The language of the Torrens Act does not provide any direct answer to the Registrar's contention; nor has the contention been considered in any reported decision in Illinois. The Registrar urges that in order to serve the objective of the Act, that is, to enable an intending purchaser to determine the condition of title from the register we should read into the Act a provision similar to section 30 of 'An Act concerning conveyances' (Ill.Rev.Stat.1973, ch. 30, par. 29) (hereafter the Conveyance Act). Section 30 provides that a judgment creditor, as well as a Bona fide purchaser, who records his judgment in accordance with the provisions of the Conveyance Act (Ill.Rev.Stat.1973, ch. 30, pars. 1--37a) acquires rights superior to those of the holder of a prior unrecorded interest. It is only because of this statute that a judgment creditor will prevail over the holder of a prior but unrecorded interest. Hooper v. Haas, 332 Ill. 561, 568, 164 N.E. 23; East St. Louis Lumber Co. v. Schnipper, 310 Ill. 150, 156, 141 N.E. 542; 3 E. Grigsby, Illinois Real Property, secs. 1194, 1208 (1948).

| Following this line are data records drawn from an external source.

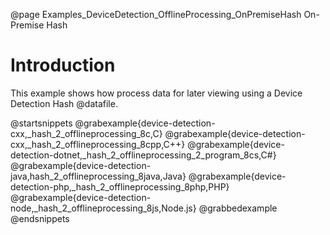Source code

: @page Examples_DeviceDetection_OfflineProcessing_OnPremiseHash On-Premise Hash

# Introduction

This example shows how process data for later viewing using a Device Detection Hash @datafile.

@startsnippets
@grabexample{device-detection-cxx,_hash_2_offlineprocessing_8c,C}
@grabexample{device-detection-cxx,_hash_2_offlineprocessing_8cpp,C++}
@grabexample{device-detection-dotnet,_hash_2_offlineprocessing_2_program_8cs,C#}
@grabexample{device-detection-java,hash_2_offlineprocessing_8java,Java}
@grabexample{device-detection-php,_hash_2_offlineprocessing_8php,PHP}
@grabexample{device-detection-node,_hash_2_offlineprocessing_8js,Node.js}
@grabbedexample
@endsnippets
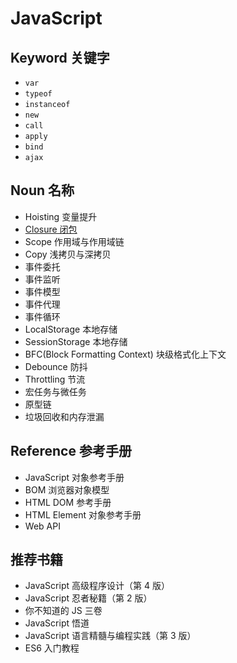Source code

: # JavaScript

## Keyword 关键字

- `var`
- `typeof`
- `instanceof`
- `new`
- `call`
- `apply`
- `bind`
- `ajax`

## Noun 名称

- Hoisting 变量提升
- [Closure 闭包](./Noun/Closure.md)
- Scope 作用域与作用域链
- Copy 浅拷贝与深拷贝
- 事件委托
- 事件监听
- 事件模型
- 事件代理
- 事件循环
- LocalStorage 本地存储
- SessionStorage 本地存储
- BFC(Block Formatting Context) 块级格式化上下文
- Debounce 防抖
- Throttling 节流
- 宏任务与微任务
- 原型链
- 垃圾回收和内存泄漏

## Reference 参考手册

- JavaScript 对象参考手册
- BOM 浏览器对象模型
- HTML DOM 参考手册
- HTML Element 对象参考手册
- Web API

## 推荐书籍

- JavaScript 高级程序设计（第 4 版）
- JavaScript 忍者秘籍（第 2 版）
- 你不知道的 JS 三卷
- JavaScript 悟道
- JavaScript 语言精髓与编程实践（第 3 版）
- ES6 入门教程
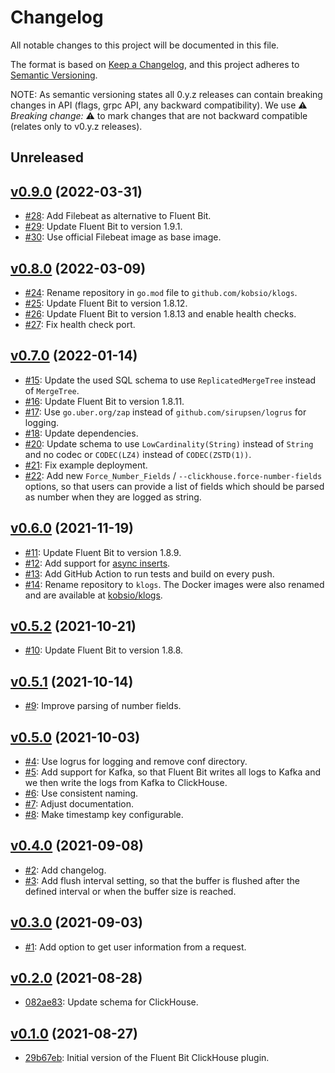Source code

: # Changelog

All notable changes to this project will be documented in this file.

The format is based on [Keep a Changelog](https://keepachangelog.com/en/1.0.0/), and this project adheres to [Semantic Versioning](https://semver.org/spec/v2.0.0.html).

NOTE: As semantic versioning states all 0.y.z releases can contain breaking changes in API (flags, grpc API, any backward compatibility). We use :warning: *Breaking change:* :warning: to mark changes that are not backward compatible (relates only to v0.y.z releases).

## Unreleased

## [v0.9.0](https://github.com/kobsio/klogs/releases/tag/v0.9.0) (2022-03-31)

- [#28](https://github.com/kobsio/klogs/pull/28): Add Filebeat as alternative to Fluent Bit.
- [#29](https://github.com/kobsio/klogs/pull/29): Update Fluent Bit to version 1.9.1.
- [#30](https://github.com/kobsio/klogs/pull/30): Use official Filebeat image as base image.

## [v0.8.0](https://github.com/kobsio/klogs/releases/tag/v0.8.0) (2022-03-09)

- [#24](https://github.com/kobsio/klogs/pull/24): Rename repository in `go.mod` file to `github.com/kobsio/klogs`.
- [#25](https://github.com/kobsio/klogs/pull/25): Update Fluent Bit to version 1.8.12.
- [#26](https://github.com/kobsio/klogs/pull/26): Update Fluent Bit to version 1.8.13 and enable health checks.
- [#27](https://github.com/kobsio/klogs/pull/27): Fix health check port.

## [v0.7.0](https://github.com/kobsio/klogs/releases/tag/v0.7.0) (2022-01-14)

- [#15](https://github.com/kobsio/klogs/pull/15): Update the used SQL schema to use `ReplicatedMergeTree` instead of `MergeTree`.
- [#16](https://github.com/kobsio/klogs/pull/16): Update Fluent Bit to version 1.8.11.
- [#17](https://github.com/kobsio/klogs/pull/17): Use `go.uber.org/zap` instead of `github.com/sirupsen/logrus` for logging.
- [#18](https://github.com/kobsio/klogs/pull/18): Update dependencies.
- [#20](https://github.com/kobsio/klogs/pull/20): Update schema to use `LowCardinality(String)` instead of `String` and no codec or `CODEC(LZ4)` instead of `CODEC(ZSTD(1))`.
- [#21](https://github.com/kobsio/klogs/pull/21): Fix example deployment.
- [#22](https://github.com/kobsio/klogs/pull/22): Add new `Force_Number_Fields` / `--clickhouse.force-number-fields` options, so that users can provide a list of fields which should be parsed as number when they are logged as string.

## [v0.6.0](https://github.com/kobsio/klogs/releases/tag/v0.6.0) (2021-11-19)

- [#11](https://github.com/kobsio/klogs/pull/11): Update Fluent Bit to version 1.8.9.
- [#12](https://github.com/kobsio/klogs/pull/12): Add support for [async inserts](https://clickhouse.com/blog/en/2021/clickhouse-v21.11-released/#async-inserts).
- [#13](https://github.com/kobsio/klogs/pull/13): Add GitHub Action to run tests and build on every push.
- [#14](https://github.com/kobsio/klogs/pull/14): Rename repository to `klogs`. The Docker images were also renamed and are available at [kobsio/klogs](https://hub.docker.com/r/kobsio/klogs).

## [v0.5.2](https://github.com/kobsio/klogs/releases/tag/v0.5.2) (2021-10-21)

- [#10](https://github.com/kobsio/klogs/pull/10): Update Fluent Bit to version 1.8.8.

## [v0.5.1](https://github.com/kobsio/klogs/releases/tag/v0.5.1) (2021-10-14)

- [#9](https://github.com/kobsio/klogs/pull/9): Improve parsing of number fields.

## [v0.5.0](https://github.com/kobsio/klogs/releases/tag/v0.5.0) (2021-10-03)

- [#4](https://github.com/kobsio/klogs/pull/4): Use logrus for logging and remove conf directory.
- [#5](https://github.com/kobsio/klogs/pull/5): Add support for Kafka, so that Fluent Bit writes all logs to Kafka and we then write the logs from Kafka to ClickHouse.
- [#6](https://github.com/kobsio/klogs/pull/6): Use consistent naming.
- [#7](https://github.com/kobsio/klogs/pull/7): Adjust documentation.
- [#8](https://github.com/kobsio/klogs/pull/8): Make timestamp key configurable.

## [v0.4.0](https://github.com/kobsio/klogs/releases/tag/v0.4.0) (2021-09-08)

- [#2](https://github.com/kobsio/klogs/pull/2): Add changelog.
- [#3](https://github.com/kobsio/klogs/pull/3): Add flush interval setting, so that the buffer is flushed after the defined interval or when the buffer size is reached.

## [v0.3.0](https://github.com/kobsio/klogs/releases/tag/v0.3.0) (2021-09-03)

- [#1](https://github.com/kobsio/klogs/pull/1): Add option to get user information from a request.

## [v0.2.0](https://github.com/kobsio/klogs/releases/tag/v0.2.0) (2021-08-28)

- [082ae83](https://github.com/kobsio/klogs/commit/082ae831865160a0c2884aea900384c6535cbcea): Update schema for ClickHouse.

## [v0.1.0](https://github.com/kobsio/klogs/releases/tag/v0.1.0) (2021-08-27)

- [29b67eb](https://github.com/kobsio/klogs/commit/29b67eb4f3088387d8fb52798e36cc8686a7da36): Initial version of the Fluent Bit ClickHouse plugin.
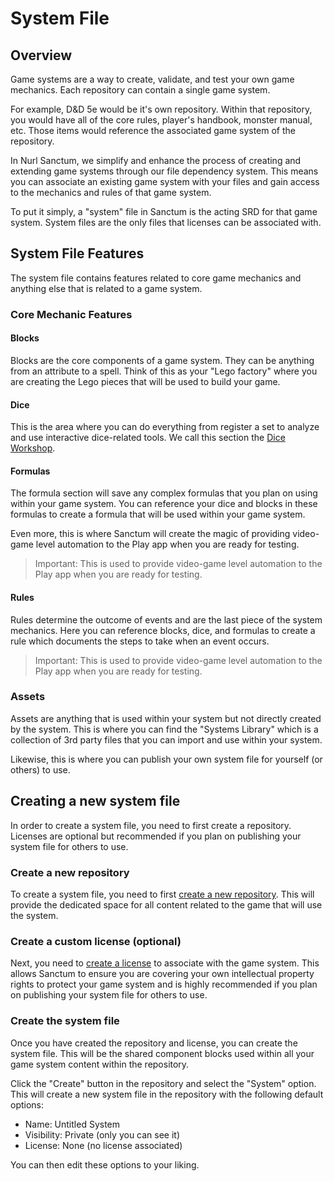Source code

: # System File

## Overview

Game systems are a way to create, validate, and test your own game mechanics. Each repository can contain a single game system.

For example, D&D 5e would be it's own repository. Within that repository, you would have all of the core rules, player's handbook, monster manual, etc. Those items would reference the associated game system of the repository.

In Nurl Sanctum, we simplify and enhance the process of creating and extending game systems through our file dependency system. This means you can associate an existing game system with your files and gain access to the mechanics and rules of that game system.

To put it simply, a "system" file in Sanctum is the acting SRD for that game system. System files are the only files that licenses can be associated with.

## System File Features

The system file contains features related to core game mechanics and anything else that is related to a game system.

### Core Mechanic Features

#### Blocks

Blocks are the core components of a game system. They can be anything from an attribute to a spell. Think of this as your "Lego factory" where you are creating the Lego pieces that will be used to build your game.

#### Dice

This is the area where you can do everything from register a set to analyze and use interactive dice-related tools. We call this section the [Dice Workshop](./dice-workshop).

#### Formulas

The formula section will save any complex formulas that you plan on using within your game system. You can reference your dice and blocks in these formulas to create a formula that will be used within your game system.

Even more, this is where Sanctum will create the magic of providing video-game level automation to the Play app when you are ready for testing.

> Important: This is used to provide video-game level automation to the Play app when you are ready for testing.

#### Rules

Rules determine the outcome of events and are the last piece of the system mechanics. Here you can reference blocks, dice, and formulas to create a rule which documents the steps to take when an event occurs.

> Important: This is used to provide video-game level automation to the Play app when you are ready for testing.

### Assets

Assets are anything that is used within your system but not directly created by the system. This is where you can find the "Systems Library" which is a collection of 3rd party files that you can import and use within your system.

Likewise, this is where you can publish your own system file for yourself (or others) to use.

## Creating a new system file

In order to create a system file, you need to first create a repository. Licenses are optional but recommended if you plan on publishing your system file for others to use.

### Create a new repository

To create a system file, you need to first [create a new repository](https://nurlttrpg.com/docs/repository-management). This will provide the dedicated space for all content related to the game that will use the system.

### Create a custom license (optional)

Next, you need to [create a license](./creating-a-license.md) to associate with the game system. This allows Sanctum to ensure you are covering your own intellectual property rights to protect your game system and is highly recommended if you plan on publishing your system file for others to use.

### Create the system file

Once you have created the repository and license, you can create the system file. This will be the shared component blocks used within all your game system content within the repository.

Click the "Create" button in the repository and select the "System" option. This will create a new system file in the repository with the following default options:

- Name: Untitled System
- Visibility: Private (only you can see it)
- License: None (no license associated)

You can then edit these options to your liking.
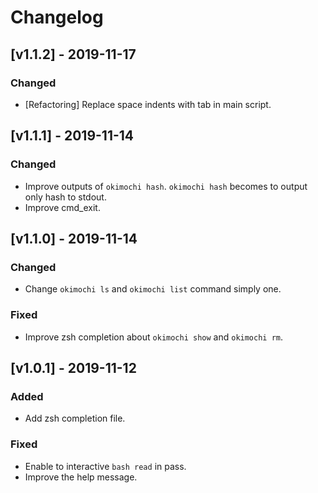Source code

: # Changelog

## [v1.1.2] - 2019-11-17
### Changed
- [Refactoring] Replace space indents with tab in main script.


## [v1.1.1] - 2019-11-14
### Changed
- Improve outputs of `okimochi hash`.
  `okimochi hash` becomes to output only hash to stdout.
- Improve cmd_exit.


## [v1.1.0] - 2019-11-14
### Changed
- Change `okimochi ls` and `okimochi list` command simply one.

### Fixed
- Improve zsh completion about `okimochi show` and `okimochi rm`.

## [v1.0.1] - 2019-11-12
### Added
- Add zsh completion file.

### Fixed
- Enable to interactive `bash read` in pass.
- Improve the help message.
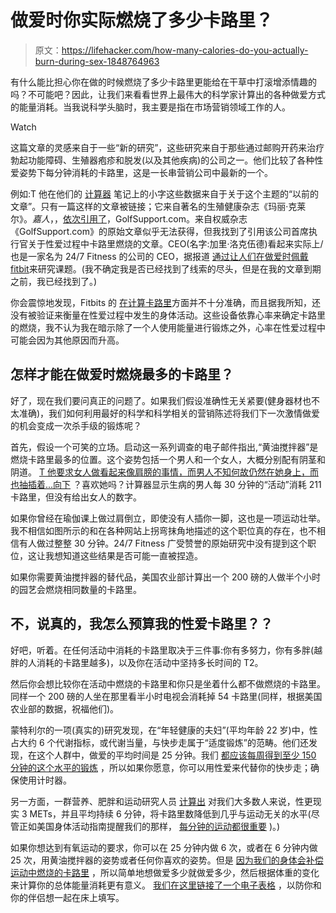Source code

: # 做爱时你实际燃烧了多少卡路里？

> 原文：<https://lifehacker.com/how-many-calories-do-you-actually-burn-during-sex-1848764963>

有什么能比担心你在做的时候燃烧了多少卡路里更能给在干草中打滚增添情趣的吗？不可能吧？因此，让我们来看看世界上最伟大的科学家计算出的各种做爱方式的能量消耗。当我说科学头脑时，我主要是指在市场营销领域工作的人。

Watch

这篇文章的灵感来自于一些“新的研究”，这些研究来自于那些通过邮购开药来治疗勃起功能障碍、生殖器疱疹和脱发(以及其他疾病)的公司之一。他们比较了各种性爱姿势下每分钟消耗的卡路里，这是一长串营销公司中最新的一个。

例如:T 他在他们的 [计算器](https://www.frommars.com/sex-calculator) 笔记上的小字这些数据来自于关于这个主题的“以前的文章”。只有一篇这样的文章被链接；它来自著名的生殖健康杂志《玛丽·克莱尔》。*嘉人*，，[依次引用了](https://www.marieclaire.co.uk/life/lockdown-sexercise-sex-positions-burning-calories-702841)，GolfSupport.com。来自权威杂志《GolfSupport.com》的原始文章似乎无法获得，但我找到了引用该公司首席执行官关于性爱过程中卡路里燃烧的文章。CEO(名字:加里·洛克伍德)看起来实际上/也是一家名为 24/7 Fitness 的公司的 CEO，据报道 [通过让人们在做爱时佩戴 fitbit](https://www.dailymail.co.uk/femail/article-7533699/How-calories-burn-sex-revealed.html)来研究课题。(我不确定我是否已经找到了线索的尽头，但是在我的文章到期之前，我已经找到了。)

你会震惊地发现，Fitbits 的 [在计算卡路里](https://www.ingentaconnect.com/content/png/ajhb/2019/00000043/00000003/art00005)方面并不十分准确，而且据我所知，还没有被验证来衡量在性爱过程中发生的身体活动。这些设备依靠心率来确定卡路里的燃烧，我不认为我在暗示除了一个人使用能量进行锻炼之外，心率在性爱过程中可能会因为其他原因而升高。

## 怎样才能在做爱时燃烧最多的卡路里？

好了，现在我们要问真正的问题了。如果我们假设准确性无关紧要(健身器材也不太准确)，我们如何利用最好的科学和科学相关的营销陈述将我们下一次激情做爱的机会变成一次杀手级的锻炼呢？

首先，假设一个可笑的立场。启动这一系列调查的电子邮件指出,“黄油搅拌器”是燃烧卡路里最多的位置。这个姿势包括一个男人和一个女人，大概分别配有阴茎和阴道。 [T 他要求女人做看起来像肩膀的事情，而男人不知何故仍然在她身上，而也抽插着...向下](https://www.kinkly.com/definition/469/the-butter-churner-position) ？喜欢她吗？计算器显示生病的男人每 30 分钟的“活动”消耗 211 卡路里，但没有给出女人的数字。

如果你曾经在瑜伽课上做过肩倒立，即使没有人插你一脚，这也是一项运动壮举。我不相信如图所示的和在各种网站上拐弯抹角地描述的这个职位真的存在，也不相信有人做过整整 30 分钟。24/7 Fitness 广受赞誉的原始研究中没有提到这个职位，这让我想知道这些结果是否可能一直被捏造。

如果你需要黄油搅拌器的替代品，美国农业部计算出一个 200 磅的人做半个小时的园艺会燃烧相同数量的卡路里。

## 不，说真的，我怎么预算我的性爱卡路里？？

好吧，听着。在任何活动中消耗的卡路里取决于三件事:你有多努力，你有多胖(越胖的人消耗的卡路里越多)，以及你在活动中坚持多长时间的 T2。

然后你会想比较你在活动中燃烧的卡路里和你只是坐着什么都不做燃烧的卡路里。同样一个 200 磅的人坐在那里看半小时电视会消耗掉 54 卡路里(同样，根据美国农业部的数据，祝福他们)。

蒙特利尔的一项(真实的)研究发现，在“年轻健康的夫妇”(平均年龄 22 岁)中，性占大约 6 个代谢指标，或代谢当量，与快步走属于“适度锻炼”的范畴。他们还发现，在这个人群中，做爱的平均时间是 25 分钟。我们 [都应该每周得到至少 150 分钟的这个水平的锻炼](https://lifehacker.com/how-much-exercise-do-i-really-need-1823708126) ，所以如果你愿意，你可以用性爱来代替你的快步走；确保使用计时器。

另一方面，一群营养、肥胖和运动研究人员 [计算出](https://www.nejm.org/doi/full/10.1056/NEJMsa1208051) 对我们大多数人来说，性更现实 3 METs，并且平均持续 6 分钟，将卡路里数降低到几乎与运动无关的水平(尽管正如美国身体活动指南提醒我们的那样， [每分钟的运动都很重要](https://lifehacker.com/the-new-exercise-guidelines-are-even-easier-to-meet-1830380875) )。)

如果你想达到有氧运动的要求，你可以在 25 分钟内做 6 次，或者在 6 分钟内做 25 次，用黄油搅拌器的姿势或者任何你喜欢的姿势。但是 [因为我们的身体会补偿运动中燃烧的卡路里](https://lifehacker.com/exercise-doesnt-burn-as-many-extra-calories-as-you-thin-1847333493) ，所以简单地想做爱多少就做爱多少，然后根据体重的变化来计算你的总体能量消耗更有意义。 [我们在这里链接了一个电子表格](https://lifehacker.com/how-to-find-out-how-many-calories-you-really-burn-1834752318) ，以防你和你的伴侣想一起在床上填写。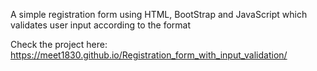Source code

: A simple registration form using HTML, BootStrap and JavaScript which validates user input according to the format

Check the project here:
https://meet1830.github.io/Registration_form_with_input_validation/
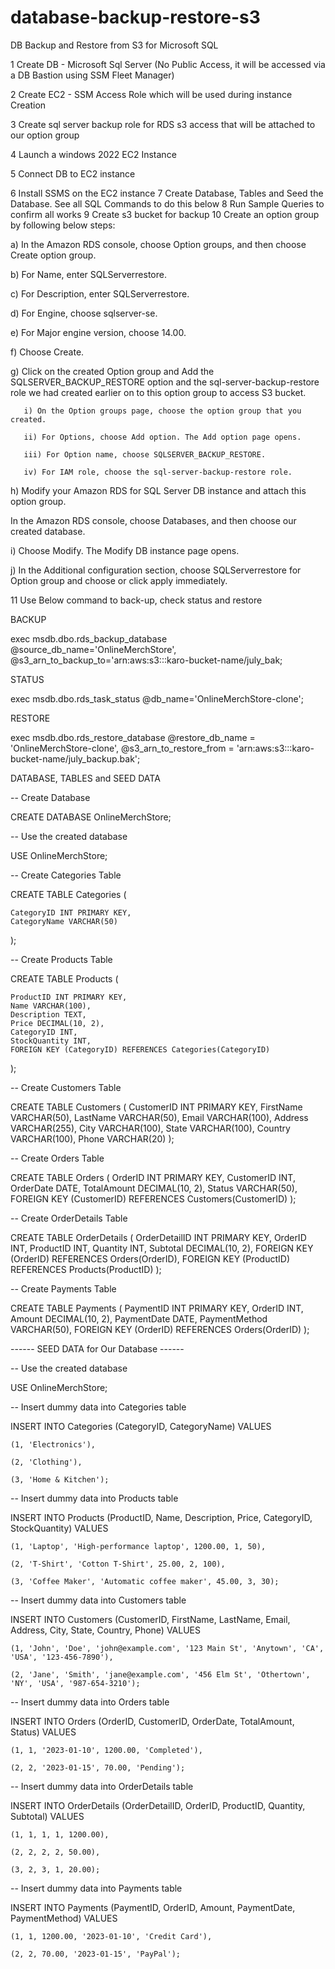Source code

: # database-backup-restore-s3



DB Backup and Restore from S3 for Microsoft SQL 


1 Create DB - Microsoft Sql Server (No Public Access, it will be accessed via a DB Bastion using SSM Fleet Manager)

2 Create EC2 - SSM Access Role which will be used during instance Creation

3 Create sql server backup role for RDS s3 access that will be attached to our option group

4 Launch a windows 2022 EC2 Instance

5 Connect DB to EC2 instance

6 Install SSMS on the EC2 instance
7 Create Database, Tables and Seed the Database. See all SQL Commands to do this below
8 Run Sample Queries to confirm all works
9 Create s3 bucket for backup
10 Create an option group by following below steps:

   a) In the Amazon RDS console, choose Option groups, and then choose Create option group.

   b) For Name, enter SQLServerrestore.

   c) For Description, enter SQLServerrestore.

   d) For Engine, choose sqlserver-se.

   e) For Major engine version, choose 14.00.

   f) Choose Create.

   g) Click on the created Option group and Add the SQLSERVER_BACKUP_RESTORE option and the sql-server-backup-restore role we had created earlier on to this option group to access S3 bucket.

       i) On the Option groups page, choose the option group that you created.

       ii) For Options, choose Add option. The Add option page opens.

       iii) For Option name, choose SQLSERVER_BACKUP_RESTORE.

       iv) For IAM role, choose the sql-server-backup-restore role.

   h) Modify your Amazon RDS for SQL Server DB instance and attach this option group.

   In the Amazon RDS console, choose Databases, and then choose our created database.

   i) Choose Modify. The Modify DB instance page opens.

   j) In the Additional configuration section, choose SQLServerrestore for Option group and choose or click apply immediately.



11 Use Below command to back-up, check status and restore


BACKUP

exec msdb.dbo.rds_backup_database 
@source_db_name='OnlineMerchStore', 
@s3_arn_to_backup_to='arn:aws:s3:::karo-bucket-name/july_bak;



STATUS

exec msdb.dbo.rds_task_status @db_name='OnlineMerchStore-clone';



RESTORE

exec msdb.dbo.rds_restore_database
@restore_db_name = 'OnlineMerchStore-clone',
@s3_arn_to_restore_from = 'arn:aws:s3:::karo-bucket-name/july_backup.bak';







DATABASE, TABLES and SEED DATA



-- Create Database

CREATE DATABASE OnlineMerchStore;

-- Use the created database

USE OnlineMerchStore;

-- Create Categories Table

CREATE TABLE Categories (

    CategoryID INT PRIMARY KEY,
    CategoryName VARCHAR(50)
    
);

-- Create Products Table

CREATE TABLE Products (

    ProductID INT PRIMARY KEY,
    Name VARCHAR(100),
    Description TEXT,
    Price DECIMAL(10, 2),
    CategoryID INT,
    StockQuantity INT,
    FOREIGN KEY (CategoryID) REFERENCES Categories(CategoryID)
    
);

-- Create Customers Table

CREATE TABLE Customers (
    CustomerID INT PRIMARY KEY,
    FirstName VARCHAR(50),
    LastName VARCHAR(50),
    Email VARCHAR(100),
    Address VARCHAR(255),
    City VARCHAR(100),
    State VARCHAR(100),
    Country VARCHAR(100),
    Phone VARCHAR(20)
);

-- Create Orders Table

CREATE TABLE Orders (
    OrderID INT PRIMARY KEY,
    CustomerID INT,
    OrderDate DATE,
    TotalAmount DECIMAL(10, 2),
    Status VARCHAR(50),
    FOREIGN KEY (CustomerID) REFERENCES Customers(CustomerID)
);

-- Create OrderDetails Table

CREATE TABLE OrderDetails (
    OrderDetailID INT PRIMARY KEY,
    OrderID INT,
    ProductID INT,
    Quantity INT,
    Subtotal DECIMAL(10, 2),
    FOREIGN KEY (OrderID) REFERENCES Orders(OrderID),
    FOREIGN KEY (ProductID) REFERENCES Products(ProductID)
);

-- Create Payments Table

CREATE TABLE Payments (
    PaymentID INT PRIMARY KEY,
    OrderID INT,
    Amount DECIMAL(10, 2),
    PaymentDate DATE,
    PaymentMethod VARCHAR(50),
    FOREIGN KEY (OrderID) REFERENCES Orders(OrderID)
);





------ SEED DATA for Our Database ------

-- Use the created database

USE OnlineMerchStore;

-- Insert dummy data into Categories table

INSERT INTO Categories (CategoryID, CategoryName)
VALUES

    (1, 'Electronics'),
    
    (2, 'Clothing'),
    
    (3, 'Home & Kitchen');

-- Insert dummy data into Products table

INSERT INTO Products (ProductID, Name, Description, Price, CategoryID, StockQuantity)
VALUES

    (1, 'Laptop', 'High-performance laptop', 1200.00, 1, 50),
    
    (2, 'T-Shirt', 'Cotton T-Shirt', 25.00, 2, 100),
    
    (3, 'Coffee Maker', 'Automatic coffee maker', 45.00, 3, 30);

-- Insert dummy data into Customers table

INSERT INTO Customers (CustomerID, FirstName, LastName, Email, Address, City, State, Country, Phone)
VALUES

    (1, 'John', 'Doe', 'john@example.com', '123 Main St', 'Anytown', 'CA', 'USA', '123-456-7890'),
    
    (2, 'Jane', 'Smith', 'jane@example.com', '456 Elm St', 'Othertown', 'NY', 'USA', '987-654-3210');

-- Insert dummy data into Orders table

INSERT INTO Orders (OrderID, CustomerID, OrderDate, TotalAmount, Status)
VALUES

    (1, 1, '2023-01-10', 1200.00, 'Completed'),
    
    (2, 2, '2023-01-15', 70.00, 'Pending');

-- Insert dummy data into OrderDetails table

INSERT INTO OrderDetails (OrderDetailID, OrderID, ProductID, Quantity, Subtotal)
VALUES

    (1, 1, 1, 1, 1200.00),
    
    (2, 2, 2, 2, 50.00),
    
    (3, 2, 3, 1, 20.00);

-- Insert dummy data into Payments table

INSERT INTO Payments (PaymentID, OrderID, Amount, PaymentDate, PaymentMethod)
VALUES

    (1, 1, 1200.00, '2023-01-10', 'Credit Card'),
    
    (2, 2, 70.00, '2023-01-15', 'PayPal');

The plea of the Registrar that we read into the Torrens Act what section 30 of the Conveyance Act provides cannot be allowed. To do so would be an egregious intrusion upon the legislative authority. The Torrens Act was designed by the legislature to protect intending purchasers (People v. Mortenson, 404 Ill. 107, 88 N.E.2d 35; Balzer v. Pyles, 350 Ill. 344, 183 N.E. 215; In re Bickel, 301 Ill. 484, 134 N.E. 76; Hacken v. Isenberg, 288 Ill. 589, 124 N.E. 306), and has never been considered to extend the preference to judgment creditors. Judgment creditors under section 30 are preferred to holders of prior but unrecorded interests only because of that statute. Section 30 existed prior to the Torrens Act and it is not unreasonable to say that had the legislature intended that judgment creditors receive under the Torrens Act the priority and preference they are given under section 30 it would have inserted a provision in the Torrens Act similar to section 30.

The Torrens Act provides that in disputes under it, courts should be guided by the provisions of the Act, of course, and by general principles of equity. (Ill.Rev.Stat.1973, ch. 30, pars. 59, 70, 130, 131; Klouda v. Pechousek, 414 Ill. 75, 110 N.E.2d 258; Balzer v. Pyles, 350 Ill. 344, 183 N.E. 215; Amundson v. Glos, 271 Ill. 209, 110 N.E. 914.)...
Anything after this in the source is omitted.